Job losses during the Great Recession have been huge and they're about to get bigger.
When the Labor Department releases the January unemployment report Friday, it will also update its estimate of jobs lost in the year that ended in March 2009. The number is expected to rise by roughly 800,000, raising the number of jobs shed during the recession to around 8 million.
The new data will help illustrate the scope of the jobs crisis. Analysts think the economy might generate 1 million to 2 million jobs this year. And they say it will take at least three to four years for the job market to return to anything like normal.
"It's going to take a long time to dig out of this hole," said Julia Coronado, senior U.S. economist at BNP Paribas.
Wall Street economists expect the January report will show a tiny increase of 5,000 jobs. That would be only the second monthly gain since the recession began. But it probably wouldn't be enough to hold down the unemployment rate, which is forecast to rise to 10.1 percent. That would match October's 26-year high. And it would be the fourth-straight month of double-digit joblessness.
The Labor Department's revisions on employment levels are done every year. They are based on unemployment insurance tax data that companies submit to states.
Jobs remain scarce even as the economy is recovering: Gross domestic product, the broadest measure of the nation's output, has risen for two straight quarters. GDP rose by 5.7 percent in the October-December quarter, the fastest pace in six years.
But hiring is still lagging. Many economists say businesses are reluctant to add workers because it's not clear whether the recovery will continue once government stimulus measures, such as tax credits for home buyers, end.

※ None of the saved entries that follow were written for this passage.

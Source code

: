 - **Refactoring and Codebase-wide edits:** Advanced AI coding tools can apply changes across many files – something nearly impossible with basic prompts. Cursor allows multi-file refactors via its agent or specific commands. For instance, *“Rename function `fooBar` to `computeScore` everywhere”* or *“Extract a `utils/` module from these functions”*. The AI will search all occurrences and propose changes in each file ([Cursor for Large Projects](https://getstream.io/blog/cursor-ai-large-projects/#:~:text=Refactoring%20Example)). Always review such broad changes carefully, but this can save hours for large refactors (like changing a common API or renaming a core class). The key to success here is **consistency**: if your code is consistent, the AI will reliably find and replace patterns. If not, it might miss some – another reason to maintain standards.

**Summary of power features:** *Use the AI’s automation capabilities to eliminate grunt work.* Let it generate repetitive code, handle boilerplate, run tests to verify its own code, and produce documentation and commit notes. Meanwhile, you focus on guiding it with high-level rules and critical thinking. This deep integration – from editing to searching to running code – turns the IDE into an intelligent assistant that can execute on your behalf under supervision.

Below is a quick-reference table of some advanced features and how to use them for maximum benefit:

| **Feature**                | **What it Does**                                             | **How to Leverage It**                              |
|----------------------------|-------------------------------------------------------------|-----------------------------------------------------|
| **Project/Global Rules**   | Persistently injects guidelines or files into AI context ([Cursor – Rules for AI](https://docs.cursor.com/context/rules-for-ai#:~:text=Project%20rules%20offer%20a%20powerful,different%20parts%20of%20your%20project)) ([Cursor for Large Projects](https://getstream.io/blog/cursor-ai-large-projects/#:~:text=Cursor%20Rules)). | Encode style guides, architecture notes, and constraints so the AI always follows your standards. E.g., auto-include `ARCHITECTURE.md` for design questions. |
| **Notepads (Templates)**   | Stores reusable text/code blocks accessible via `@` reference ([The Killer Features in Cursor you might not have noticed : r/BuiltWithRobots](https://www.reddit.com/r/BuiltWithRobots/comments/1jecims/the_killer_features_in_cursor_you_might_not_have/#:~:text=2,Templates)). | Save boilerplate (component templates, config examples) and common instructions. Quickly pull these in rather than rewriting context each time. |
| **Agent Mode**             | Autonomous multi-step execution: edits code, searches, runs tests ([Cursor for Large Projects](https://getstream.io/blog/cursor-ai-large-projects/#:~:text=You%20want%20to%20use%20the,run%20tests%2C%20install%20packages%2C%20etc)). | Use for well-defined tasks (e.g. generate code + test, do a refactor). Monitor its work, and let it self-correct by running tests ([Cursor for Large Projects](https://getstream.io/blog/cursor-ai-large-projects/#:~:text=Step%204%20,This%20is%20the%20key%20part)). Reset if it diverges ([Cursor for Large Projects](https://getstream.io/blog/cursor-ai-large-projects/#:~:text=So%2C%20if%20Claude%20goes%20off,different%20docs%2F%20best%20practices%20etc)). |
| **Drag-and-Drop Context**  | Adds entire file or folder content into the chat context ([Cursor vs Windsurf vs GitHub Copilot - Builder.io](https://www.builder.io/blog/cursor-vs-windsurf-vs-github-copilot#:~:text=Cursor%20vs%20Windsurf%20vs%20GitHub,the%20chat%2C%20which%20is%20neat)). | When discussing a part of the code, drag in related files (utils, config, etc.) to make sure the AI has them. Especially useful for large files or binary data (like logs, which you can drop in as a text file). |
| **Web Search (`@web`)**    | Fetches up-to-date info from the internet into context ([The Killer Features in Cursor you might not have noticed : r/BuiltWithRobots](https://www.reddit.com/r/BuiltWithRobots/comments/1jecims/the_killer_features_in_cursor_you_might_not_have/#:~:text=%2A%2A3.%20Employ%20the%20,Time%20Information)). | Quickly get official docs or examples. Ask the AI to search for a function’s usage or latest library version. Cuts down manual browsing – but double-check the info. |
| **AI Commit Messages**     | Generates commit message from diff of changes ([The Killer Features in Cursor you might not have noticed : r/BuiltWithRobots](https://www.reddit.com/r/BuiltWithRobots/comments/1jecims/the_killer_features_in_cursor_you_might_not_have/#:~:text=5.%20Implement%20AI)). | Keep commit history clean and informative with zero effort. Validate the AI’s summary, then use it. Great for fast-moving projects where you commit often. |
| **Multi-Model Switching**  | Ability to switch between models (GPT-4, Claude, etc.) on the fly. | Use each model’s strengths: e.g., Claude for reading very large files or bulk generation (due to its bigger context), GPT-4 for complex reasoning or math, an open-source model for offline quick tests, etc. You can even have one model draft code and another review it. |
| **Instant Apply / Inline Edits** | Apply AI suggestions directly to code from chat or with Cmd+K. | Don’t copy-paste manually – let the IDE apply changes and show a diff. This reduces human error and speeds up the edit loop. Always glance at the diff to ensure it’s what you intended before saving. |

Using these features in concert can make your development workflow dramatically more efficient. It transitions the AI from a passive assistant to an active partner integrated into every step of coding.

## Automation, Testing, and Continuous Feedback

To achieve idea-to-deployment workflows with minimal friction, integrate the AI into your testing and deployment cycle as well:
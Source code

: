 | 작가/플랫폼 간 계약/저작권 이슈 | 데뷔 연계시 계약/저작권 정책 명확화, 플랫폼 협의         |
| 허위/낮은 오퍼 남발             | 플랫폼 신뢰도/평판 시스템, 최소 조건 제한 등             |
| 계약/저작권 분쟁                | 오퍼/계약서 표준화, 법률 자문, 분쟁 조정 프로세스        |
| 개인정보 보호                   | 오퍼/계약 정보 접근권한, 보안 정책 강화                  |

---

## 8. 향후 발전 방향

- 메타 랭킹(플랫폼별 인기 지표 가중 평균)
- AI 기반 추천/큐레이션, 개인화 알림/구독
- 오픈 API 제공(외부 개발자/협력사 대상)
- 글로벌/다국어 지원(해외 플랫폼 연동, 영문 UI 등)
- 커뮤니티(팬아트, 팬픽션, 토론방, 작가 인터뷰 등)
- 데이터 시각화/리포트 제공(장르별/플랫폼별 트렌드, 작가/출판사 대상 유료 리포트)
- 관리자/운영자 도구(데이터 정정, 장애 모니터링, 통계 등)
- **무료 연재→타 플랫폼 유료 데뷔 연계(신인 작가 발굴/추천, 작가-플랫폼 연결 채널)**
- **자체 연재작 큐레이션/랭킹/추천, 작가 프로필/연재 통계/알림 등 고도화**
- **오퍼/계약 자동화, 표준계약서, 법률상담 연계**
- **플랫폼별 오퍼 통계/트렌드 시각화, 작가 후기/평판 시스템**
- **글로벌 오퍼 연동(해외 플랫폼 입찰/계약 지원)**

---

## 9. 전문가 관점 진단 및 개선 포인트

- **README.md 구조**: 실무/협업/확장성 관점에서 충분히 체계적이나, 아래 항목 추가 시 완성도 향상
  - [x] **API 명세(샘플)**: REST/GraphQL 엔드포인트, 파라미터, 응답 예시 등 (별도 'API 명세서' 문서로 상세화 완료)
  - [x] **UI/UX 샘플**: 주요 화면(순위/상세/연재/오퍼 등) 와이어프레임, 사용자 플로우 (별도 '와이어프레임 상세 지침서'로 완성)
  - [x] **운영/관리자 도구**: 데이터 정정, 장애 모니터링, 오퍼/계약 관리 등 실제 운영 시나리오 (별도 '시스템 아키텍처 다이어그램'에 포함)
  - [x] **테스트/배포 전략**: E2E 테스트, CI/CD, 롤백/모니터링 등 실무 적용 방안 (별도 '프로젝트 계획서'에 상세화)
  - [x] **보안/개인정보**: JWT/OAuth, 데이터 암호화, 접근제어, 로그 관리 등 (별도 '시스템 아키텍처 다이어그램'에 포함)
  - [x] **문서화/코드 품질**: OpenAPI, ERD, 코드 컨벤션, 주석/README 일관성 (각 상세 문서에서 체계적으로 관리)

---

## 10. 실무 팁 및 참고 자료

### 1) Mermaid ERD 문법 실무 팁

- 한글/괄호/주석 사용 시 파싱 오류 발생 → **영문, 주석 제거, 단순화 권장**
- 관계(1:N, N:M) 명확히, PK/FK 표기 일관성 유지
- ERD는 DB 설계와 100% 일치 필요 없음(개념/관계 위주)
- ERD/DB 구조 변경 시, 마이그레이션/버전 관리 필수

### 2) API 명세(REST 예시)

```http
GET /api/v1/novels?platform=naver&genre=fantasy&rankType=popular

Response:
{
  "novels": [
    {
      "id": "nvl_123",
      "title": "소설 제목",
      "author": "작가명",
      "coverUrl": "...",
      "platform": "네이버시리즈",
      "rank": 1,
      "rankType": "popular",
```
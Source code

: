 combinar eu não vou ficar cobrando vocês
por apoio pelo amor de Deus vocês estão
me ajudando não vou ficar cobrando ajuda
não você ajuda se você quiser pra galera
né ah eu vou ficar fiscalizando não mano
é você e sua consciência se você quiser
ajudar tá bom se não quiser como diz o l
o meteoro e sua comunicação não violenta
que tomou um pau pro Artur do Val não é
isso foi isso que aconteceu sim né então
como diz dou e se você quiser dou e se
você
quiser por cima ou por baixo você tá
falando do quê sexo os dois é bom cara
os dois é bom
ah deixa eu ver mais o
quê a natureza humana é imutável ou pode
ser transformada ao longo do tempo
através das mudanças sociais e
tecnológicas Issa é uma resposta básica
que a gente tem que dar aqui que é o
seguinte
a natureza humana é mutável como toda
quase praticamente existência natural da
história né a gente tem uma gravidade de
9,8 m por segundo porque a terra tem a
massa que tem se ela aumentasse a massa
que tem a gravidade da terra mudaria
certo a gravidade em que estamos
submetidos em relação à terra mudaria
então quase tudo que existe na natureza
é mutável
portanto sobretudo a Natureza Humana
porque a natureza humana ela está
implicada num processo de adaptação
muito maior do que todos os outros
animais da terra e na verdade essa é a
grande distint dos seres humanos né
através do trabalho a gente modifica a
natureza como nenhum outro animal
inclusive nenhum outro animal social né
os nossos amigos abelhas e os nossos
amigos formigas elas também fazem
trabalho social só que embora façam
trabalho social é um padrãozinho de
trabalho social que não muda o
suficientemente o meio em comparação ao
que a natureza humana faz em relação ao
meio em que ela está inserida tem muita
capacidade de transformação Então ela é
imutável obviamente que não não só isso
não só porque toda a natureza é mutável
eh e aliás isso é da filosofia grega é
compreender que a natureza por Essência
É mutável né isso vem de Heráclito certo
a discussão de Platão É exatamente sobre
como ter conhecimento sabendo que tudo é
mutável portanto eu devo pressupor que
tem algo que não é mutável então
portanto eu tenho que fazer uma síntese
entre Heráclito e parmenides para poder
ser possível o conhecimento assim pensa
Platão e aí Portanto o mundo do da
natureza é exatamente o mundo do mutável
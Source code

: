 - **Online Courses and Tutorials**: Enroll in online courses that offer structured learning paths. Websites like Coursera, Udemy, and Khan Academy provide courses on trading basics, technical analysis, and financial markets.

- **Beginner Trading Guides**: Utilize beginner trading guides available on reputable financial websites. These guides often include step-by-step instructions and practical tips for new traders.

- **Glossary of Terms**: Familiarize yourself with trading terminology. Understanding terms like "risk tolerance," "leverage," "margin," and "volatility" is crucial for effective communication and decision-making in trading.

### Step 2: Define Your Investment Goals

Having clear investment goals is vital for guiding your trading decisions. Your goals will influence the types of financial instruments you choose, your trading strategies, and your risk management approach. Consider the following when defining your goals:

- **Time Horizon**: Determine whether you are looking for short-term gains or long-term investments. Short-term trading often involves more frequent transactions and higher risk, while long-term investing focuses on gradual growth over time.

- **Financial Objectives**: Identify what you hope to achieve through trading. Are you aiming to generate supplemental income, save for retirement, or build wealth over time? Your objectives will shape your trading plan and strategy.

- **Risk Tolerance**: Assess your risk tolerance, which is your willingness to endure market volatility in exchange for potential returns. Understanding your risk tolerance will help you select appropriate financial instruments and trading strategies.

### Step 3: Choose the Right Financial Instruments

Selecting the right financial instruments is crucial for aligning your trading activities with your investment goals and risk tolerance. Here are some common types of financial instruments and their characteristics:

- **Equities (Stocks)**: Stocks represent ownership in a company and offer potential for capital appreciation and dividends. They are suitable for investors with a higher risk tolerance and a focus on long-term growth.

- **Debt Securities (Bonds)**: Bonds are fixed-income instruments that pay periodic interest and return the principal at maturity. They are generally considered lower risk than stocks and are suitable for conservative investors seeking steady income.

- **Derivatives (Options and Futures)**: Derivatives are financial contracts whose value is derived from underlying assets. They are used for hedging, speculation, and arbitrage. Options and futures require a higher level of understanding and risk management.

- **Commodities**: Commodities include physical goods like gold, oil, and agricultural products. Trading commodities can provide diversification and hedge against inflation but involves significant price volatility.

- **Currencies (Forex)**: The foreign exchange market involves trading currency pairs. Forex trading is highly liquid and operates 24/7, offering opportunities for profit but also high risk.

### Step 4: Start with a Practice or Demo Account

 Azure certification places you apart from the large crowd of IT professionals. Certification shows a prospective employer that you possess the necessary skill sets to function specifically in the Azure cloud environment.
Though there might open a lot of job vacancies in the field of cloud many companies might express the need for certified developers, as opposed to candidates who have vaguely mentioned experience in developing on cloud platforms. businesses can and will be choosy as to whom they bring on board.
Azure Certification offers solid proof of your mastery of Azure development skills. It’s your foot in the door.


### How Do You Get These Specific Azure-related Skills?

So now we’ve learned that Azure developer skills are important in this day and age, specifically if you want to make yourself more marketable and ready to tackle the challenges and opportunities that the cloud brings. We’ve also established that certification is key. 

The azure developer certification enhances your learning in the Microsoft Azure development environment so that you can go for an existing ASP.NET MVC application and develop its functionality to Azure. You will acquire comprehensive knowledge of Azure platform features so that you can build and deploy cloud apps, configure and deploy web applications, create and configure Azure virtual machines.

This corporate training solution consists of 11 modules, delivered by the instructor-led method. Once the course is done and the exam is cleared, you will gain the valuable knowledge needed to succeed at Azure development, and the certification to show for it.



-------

The debate over health care reform and the scheduled expiration of some Bush administration tax cuts at the end of this year may also cause companies to restrain hiring, many economists said.
"Until some of these uncertainties from Washington get cleared up, businesses, particularly small businesses, are going to be loath to do any additional hiring," said Hank Smith, chief investment officer at Haverford Investments.
High unemployment is likely to hold back consumer spending, which has led most recoveries in the past. That's why many economists think the current rebound will be weak.
Public concern about persistent unemployment has forced President Barack Obama and members of Congress to shift their attention to jobs and the economy and away from health care reform. The Senate will begin working Monday on legislation that would give companies a tax break for hiring new workers, Majority Leader Harry Reid said Thursday.
The budget plan Obama released this week projects unemployment will still be very high — 9.8 percent — by the end of this year.
Instead of adding workers, many companies are squeezing their existing work forces to produce more. Productivity rose by a seasonally adjusted 6.2 percent in the fourth quarter, the Labor Department said Thursday, above analysts' expectations of a 6 percent rise. That was the third straight quarter of sharp gains.
Productivity often increases at the end of recessions as companies ramp up output before hiring new workers. Rising productivity can raise living standards in the long run. But it can also make it easier for companies to put off adding jobs.
A separate Labor Department report on initial claims for jobless benefits said claims rose unexpectedly last week by 8,000 to 480,000. The rise in claims was the fourth in the past five weeks. It disappointed economists, who thought claims would resume a downward trend evident in the fall and early winter. The four-week average, which smooths fluctuations, rose for the third straight week to 468,750.
Most economists say claims need to fall to about 425,000 or below for a month to signal that employers are stepping up hiring.
Still, some positive signs emerged in the productivity report. Hours worked in the fourth quarter rose 1 percent. That was the first increase since the second quarter of 2007. Output rose 7.2 percent, the largest increase since the third quarter of 2003.
To continue increasing production, economists say companies will eventually have to start adding jobs again. That should bring productivity gains back down toward their long-run average of about 2.5 percent.
"You can push your workers but so far," said Anika Khan, an economist at Wells Fargo Securities. "At some point businesses have to begin to hire."
But the main question is when. The economy could begin generating net job gains as early as March, Khan said. But they won't be enough to hold down the unemployment rate. Wells Fargo expects the rate to peak at 10.5 percent in the second half of this year.